Sullivan said the vacancies were created by teachers whose contracts would not be renewed for the coming year.

And recent recruiting expeditions to area universities have yielded more applicants than job openings.

District Superintendent Anthony Morris said it was somewhat unusual for the district to have so many applicants.

In the past weeks Sullivan has gone to Mississippi State University, Alcorn State University, and a handful of other schools all in search of new teachers.

Sullivan’s timing in combing through resumes was a calculated maneuver.

“We want to be able to start interviewing early, “ he said.

Sullivan said early interviews allow administrators to have more time to review applicants, resulting in better hires.

Interviews for new applicants could begin as early as the last week in April or the first week of June, Sullivan said.

April 15, was the deadline for school districts statewide to notify teachers whose contracts would not be renewed.

Sullivan said in Adams County 20 teachers received such notification.

Of those 20, 19 had one-year teaching contracts with the district.

Only one of the 20 was on a five-year contract.

Sullivan said statewide districts employ approximately 2,000 teachers with one-year contracts.

The one-year contracts are meant as a way for non-certified teachers to work while they attain certification.

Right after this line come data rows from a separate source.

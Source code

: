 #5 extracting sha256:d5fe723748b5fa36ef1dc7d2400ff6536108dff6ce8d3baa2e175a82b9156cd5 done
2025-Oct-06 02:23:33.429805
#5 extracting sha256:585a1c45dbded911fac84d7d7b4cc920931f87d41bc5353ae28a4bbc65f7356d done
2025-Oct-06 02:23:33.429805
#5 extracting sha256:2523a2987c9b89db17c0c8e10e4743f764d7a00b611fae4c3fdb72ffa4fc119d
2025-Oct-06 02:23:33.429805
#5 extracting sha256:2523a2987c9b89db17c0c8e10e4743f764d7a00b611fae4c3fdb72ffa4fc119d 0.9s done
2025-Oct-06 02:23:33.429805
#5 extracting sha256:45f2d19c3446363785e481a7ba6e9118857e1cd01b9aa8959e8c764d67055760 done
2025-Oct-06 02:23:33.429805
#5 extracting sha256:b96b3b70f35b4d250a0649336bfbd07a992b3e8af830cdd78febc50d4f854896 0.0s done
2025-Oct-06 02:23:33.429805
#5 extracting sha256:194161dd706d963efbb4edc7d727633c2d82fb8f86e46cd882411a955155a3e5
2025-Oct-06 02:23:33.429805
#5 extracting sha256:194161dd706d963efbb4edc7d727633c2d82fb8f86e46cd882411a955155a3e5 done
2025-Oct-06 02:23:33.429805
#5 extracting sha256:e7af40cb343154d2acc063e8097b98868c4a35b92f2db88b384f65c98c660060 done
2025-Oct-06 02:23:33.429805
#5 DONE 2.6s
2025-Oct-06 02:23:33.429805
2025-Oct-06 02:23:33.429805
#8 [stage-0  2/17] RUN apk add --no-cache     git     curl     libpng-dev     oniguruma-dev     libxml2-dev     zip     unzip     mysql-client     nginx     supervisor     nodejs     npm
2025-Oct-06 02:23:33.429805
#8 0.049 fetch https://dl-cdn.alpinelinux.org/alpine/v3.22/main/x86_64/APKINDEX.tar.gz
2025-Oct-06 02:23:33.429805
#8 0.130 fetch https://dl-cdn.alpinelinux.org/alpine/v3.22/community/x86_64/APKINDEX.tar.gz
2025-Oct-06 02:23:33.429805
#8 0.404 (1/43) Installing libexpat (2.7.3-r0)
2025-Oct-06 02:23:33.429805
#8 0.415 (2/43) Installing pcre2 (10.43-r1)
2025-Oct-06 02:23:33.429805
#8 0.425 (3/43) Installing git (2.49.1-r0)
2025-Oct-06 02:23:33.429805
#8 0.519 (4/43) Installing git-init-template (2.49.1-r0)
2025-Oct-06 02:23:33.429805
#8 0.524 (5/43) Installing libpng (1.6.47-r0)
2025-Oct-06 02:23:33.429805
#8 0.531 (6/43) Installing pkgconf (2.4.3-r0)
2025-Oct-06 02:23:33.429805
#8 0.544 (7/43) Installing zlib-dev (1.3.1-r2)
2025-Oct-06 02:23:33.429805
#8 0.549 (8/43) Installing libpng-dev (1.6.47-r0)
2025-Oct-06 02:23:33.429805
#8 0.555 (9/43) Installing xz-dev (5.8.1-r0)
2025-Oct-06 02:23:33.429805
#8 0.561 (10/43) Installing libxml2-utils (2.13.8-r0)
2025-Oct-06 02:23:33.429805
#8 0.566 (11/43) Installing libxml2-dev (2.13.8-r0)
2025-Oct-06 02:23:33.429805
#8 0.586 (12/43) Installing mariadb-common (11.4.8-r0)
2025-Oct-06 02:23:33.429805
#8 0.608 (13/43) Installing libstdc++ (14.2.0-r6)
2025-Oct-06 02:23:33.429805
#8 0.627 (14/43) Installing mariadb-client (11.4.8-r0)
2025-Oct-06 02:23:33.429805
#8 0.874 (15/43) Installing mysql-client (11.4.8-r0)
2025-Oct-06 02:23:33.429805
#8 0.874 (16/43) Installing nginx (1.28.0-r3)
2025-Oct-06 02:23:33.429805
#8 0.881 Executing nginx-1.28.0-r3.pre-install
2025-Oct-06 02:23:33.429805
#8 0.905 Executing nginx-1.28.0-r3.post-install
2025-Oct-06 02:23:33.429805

Sullivan said for a variety of reasons most of the 19, had not met the requirements to become fully certified.

But hopefully one-year contract extensions and renewals should not be a problem for the coming school year.

Sullivan said the applicant pool he plans to interview will already be certified and eligible for five-year contracts.

“They’ll be ready to go,” he said.

In addition, Sullivan said a shortage of teachers across Mississippi will not negatively impact Natchez.

“Natchez has a lot to offer,” he said. “It’s a good place to live.”

Sullivan said rural counties across the state often have difficulty recruiting new teachers because of a lack of social activities and available housing in the areas.

Conversely larger areas also have difficulties hiring new teachers because they simply have a need for too many and cannot find enough teachers.

Natchez rests between the two areas to its own benefit Sullivan said.

Morris said ideal candidates for the district will be able to meet the needs of a diverse range of students.

Morris said that diversity includes individual learning ability and socioeconomic background.

But most importantly he said, “They must have a commitment to young people.”